What to work on:
Filter the entries below, keeping only lines with "interaction".
• • • • • • •
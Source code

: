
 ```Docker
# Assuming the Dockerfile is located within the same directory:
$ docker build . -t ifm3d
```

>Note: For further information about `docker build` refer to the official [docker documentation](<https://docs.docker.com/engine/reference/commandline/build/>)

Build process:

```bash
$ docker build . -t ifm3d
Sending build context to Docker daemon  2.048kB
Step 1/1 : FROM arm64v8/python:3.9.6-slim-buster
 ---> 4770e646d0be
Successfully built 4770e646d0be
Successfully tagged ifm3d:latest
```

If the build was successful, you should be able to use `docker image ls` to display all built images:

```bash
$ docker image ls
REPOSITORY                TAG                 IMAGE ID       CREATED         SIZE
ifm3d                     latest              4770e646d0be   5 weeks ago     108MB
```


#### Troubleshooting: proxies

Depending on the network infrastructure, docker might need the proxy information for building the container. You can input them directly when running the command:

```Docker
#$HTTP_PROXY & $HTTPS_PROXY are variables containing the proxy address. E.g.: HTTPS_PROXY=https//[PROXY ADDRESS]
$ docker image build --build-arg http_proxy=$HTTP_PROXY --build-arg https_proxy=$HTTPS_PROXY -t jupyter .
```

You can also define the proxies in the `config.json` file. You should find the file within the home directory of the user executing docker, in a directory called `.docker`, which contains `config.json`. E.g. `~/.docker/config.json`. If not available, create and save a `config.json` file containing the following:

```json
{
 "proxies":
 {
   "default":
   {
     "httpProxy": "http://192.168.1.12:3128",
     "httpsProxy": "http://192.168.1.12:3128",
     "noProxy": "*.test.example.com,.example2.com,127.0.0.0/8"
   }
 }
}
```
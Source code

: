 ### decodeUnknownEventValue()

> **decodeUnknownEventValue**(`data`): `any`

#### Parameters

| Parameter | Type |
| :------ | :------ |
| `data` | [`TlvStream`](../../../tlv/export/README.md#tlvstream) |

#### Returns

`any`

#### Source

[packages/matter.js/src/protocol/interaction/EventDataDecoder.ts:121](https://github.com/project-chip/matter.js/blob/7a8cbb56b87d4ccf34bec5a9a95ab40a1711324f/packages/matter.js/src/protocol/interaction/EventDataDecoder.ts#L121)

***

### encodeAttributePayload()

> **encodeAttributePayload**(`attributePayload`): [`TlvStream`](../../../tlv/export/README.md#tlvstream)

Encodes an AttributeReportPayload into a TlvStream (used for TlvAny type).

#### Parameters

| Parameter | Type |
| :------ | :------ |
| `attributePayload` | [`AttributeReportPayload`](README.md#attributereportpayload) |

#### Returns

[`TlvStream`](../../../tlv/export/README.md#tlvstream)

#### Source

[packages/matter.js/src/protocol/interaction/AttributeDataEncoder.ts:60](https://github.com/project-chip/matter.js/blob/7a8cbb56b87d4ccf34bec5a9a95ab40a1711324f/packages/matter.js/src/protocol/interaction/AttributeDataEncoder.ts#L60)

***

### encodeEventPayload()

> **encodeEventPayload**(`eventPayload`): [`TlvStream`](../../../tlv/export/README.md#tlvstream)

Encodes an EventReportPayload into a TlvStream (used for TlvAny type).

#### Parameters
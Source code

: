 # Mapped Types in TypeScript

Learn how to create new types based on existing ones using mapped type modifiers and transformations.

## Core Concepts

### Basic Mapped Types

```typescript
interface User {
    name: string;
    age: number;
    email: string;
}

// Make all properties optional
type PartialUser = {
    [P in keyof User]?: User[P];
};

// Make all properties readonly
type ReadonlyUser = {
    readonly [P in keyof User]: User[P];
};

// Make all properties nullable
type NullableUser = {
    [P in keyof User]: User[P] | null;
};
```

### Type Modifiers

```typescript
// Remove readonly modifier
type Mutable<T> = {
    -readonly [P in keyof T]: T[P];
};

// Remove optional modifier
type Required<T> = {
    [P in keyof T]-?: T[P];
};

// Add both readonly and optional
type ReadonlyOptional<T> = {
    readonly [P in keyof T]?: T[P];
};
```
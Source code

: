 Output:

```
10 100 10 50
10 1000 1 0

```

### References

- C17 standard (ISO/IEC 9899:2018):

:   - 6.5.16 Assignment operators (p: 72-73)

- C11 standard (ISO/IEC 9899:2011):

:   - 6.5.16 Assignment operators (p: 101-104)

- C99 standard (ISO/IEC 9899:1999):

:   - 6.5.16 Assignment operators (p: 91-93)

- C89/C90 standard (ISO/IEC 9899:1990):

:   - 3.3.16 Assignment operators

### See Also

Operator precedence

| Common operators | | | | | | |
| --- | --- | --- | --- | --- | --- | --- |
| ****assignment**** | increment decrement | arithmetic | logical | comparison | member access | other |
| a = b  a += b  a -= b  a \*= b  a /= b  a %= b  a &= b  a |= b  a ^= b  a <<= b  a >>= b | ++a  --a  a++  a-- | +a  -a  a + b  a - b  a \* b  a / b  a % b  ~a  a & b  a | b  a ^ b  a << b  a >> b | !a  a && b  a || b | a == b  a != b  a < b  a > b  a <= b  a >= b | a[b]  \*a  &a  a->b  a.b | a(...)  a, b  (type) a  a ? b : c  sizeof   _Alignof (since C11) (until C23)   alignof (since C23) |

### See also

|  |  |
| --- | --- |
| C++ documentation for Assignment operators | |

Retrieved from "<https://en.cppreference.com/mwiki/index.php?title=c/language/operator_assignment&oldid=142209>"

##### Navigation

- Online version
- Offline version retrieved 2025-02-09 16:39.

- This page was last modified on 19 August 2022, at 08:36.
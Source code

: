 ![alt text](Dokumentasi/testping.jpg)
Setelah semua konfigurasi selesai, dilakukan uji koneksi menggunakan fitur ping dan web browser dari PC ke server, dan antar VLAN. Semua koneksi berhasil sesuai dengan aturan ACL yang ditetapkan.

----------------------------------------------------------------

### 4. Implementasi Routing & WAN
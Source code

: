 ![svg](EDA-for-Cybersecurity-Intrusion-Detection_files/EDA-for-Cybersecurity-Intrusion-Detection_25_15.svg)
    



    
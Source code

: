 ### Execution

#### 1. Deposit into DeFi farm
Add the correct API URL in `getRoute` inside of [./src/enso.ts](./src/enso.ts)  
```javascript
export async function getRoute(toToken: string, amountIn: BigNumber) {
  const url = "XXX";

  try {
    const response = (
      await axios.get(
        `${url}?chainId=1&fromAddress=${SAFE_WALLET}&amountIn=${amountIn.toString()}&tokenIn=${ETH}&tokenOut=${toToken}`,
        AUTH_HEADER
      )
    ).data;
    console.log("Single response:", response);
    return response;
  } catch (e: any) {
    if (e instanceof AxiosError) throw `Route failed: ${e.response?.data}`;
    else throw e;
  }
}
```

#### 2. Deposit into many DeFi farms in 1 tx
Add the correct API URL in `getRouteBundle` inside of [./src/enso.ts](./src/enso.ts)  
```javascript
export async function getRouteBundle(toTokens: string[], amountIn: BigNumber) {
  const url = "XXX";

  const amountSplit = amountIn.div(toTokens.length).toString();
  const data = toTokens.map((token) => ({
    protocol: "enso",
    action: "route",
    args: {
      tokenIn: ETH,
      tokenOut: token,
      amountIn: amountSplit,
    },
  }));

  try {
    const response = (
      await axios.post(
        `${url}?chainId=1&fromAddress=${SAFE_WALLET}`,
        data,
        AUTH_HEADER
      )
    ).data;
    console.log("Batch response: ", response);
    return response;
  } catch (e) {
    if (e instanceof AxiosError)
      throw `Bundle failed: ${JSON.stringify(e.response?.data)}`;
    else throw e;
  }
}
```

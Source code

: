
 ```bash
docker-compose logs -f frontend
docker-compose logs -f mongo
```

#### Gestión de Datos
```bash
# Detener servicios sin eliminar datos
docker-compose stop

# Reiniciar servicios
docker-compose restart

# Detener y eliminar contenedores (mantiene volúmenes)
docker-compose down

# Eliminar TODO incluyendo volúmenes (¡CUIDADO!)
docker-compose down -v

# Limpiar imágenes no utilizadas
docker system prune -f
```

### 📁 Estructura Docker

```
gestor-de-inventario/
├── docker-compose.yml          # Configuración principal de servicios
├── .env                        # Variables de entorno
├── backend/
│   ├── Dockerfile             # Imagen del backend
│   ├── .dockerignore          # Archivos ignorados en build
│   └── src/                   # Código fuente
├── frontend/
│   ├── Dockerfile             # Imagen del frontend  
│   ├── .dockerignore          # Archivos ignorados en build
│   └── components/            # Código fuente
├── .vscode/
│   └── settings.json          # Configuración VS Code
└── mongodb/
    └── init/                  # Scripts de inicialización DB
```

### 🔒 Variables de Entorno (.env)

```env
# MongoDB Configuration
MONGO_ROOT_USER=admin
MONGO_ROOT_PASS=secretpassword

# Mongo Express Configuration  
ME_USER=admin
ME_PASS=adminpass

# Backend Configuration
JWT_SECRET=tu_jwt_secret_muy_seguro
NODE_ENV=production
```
• • • • • • •
Written solution:
[packages/matter.js/src/protocol/interaction/EventDataDecoder.ts:121](https://github.com/project-chip/matter.js/blob/7a8cbb56b87d4ccf34bec5a9a95ab40a1711324f/packages/matter.js/src/protocol/interaction/EventDataDecoder.ts#L121)
[packages/matter.js/src/protocol/interaction/AttributeDataEncoder.ts:60](https://github.com/project-chip/matter.js/blob/7a8cbb56b87d4ccf34bec5a9a95ab40a1711324f/packages/matter.js/src/protocol/interaction/AttributeDataEncoder.ts#L60)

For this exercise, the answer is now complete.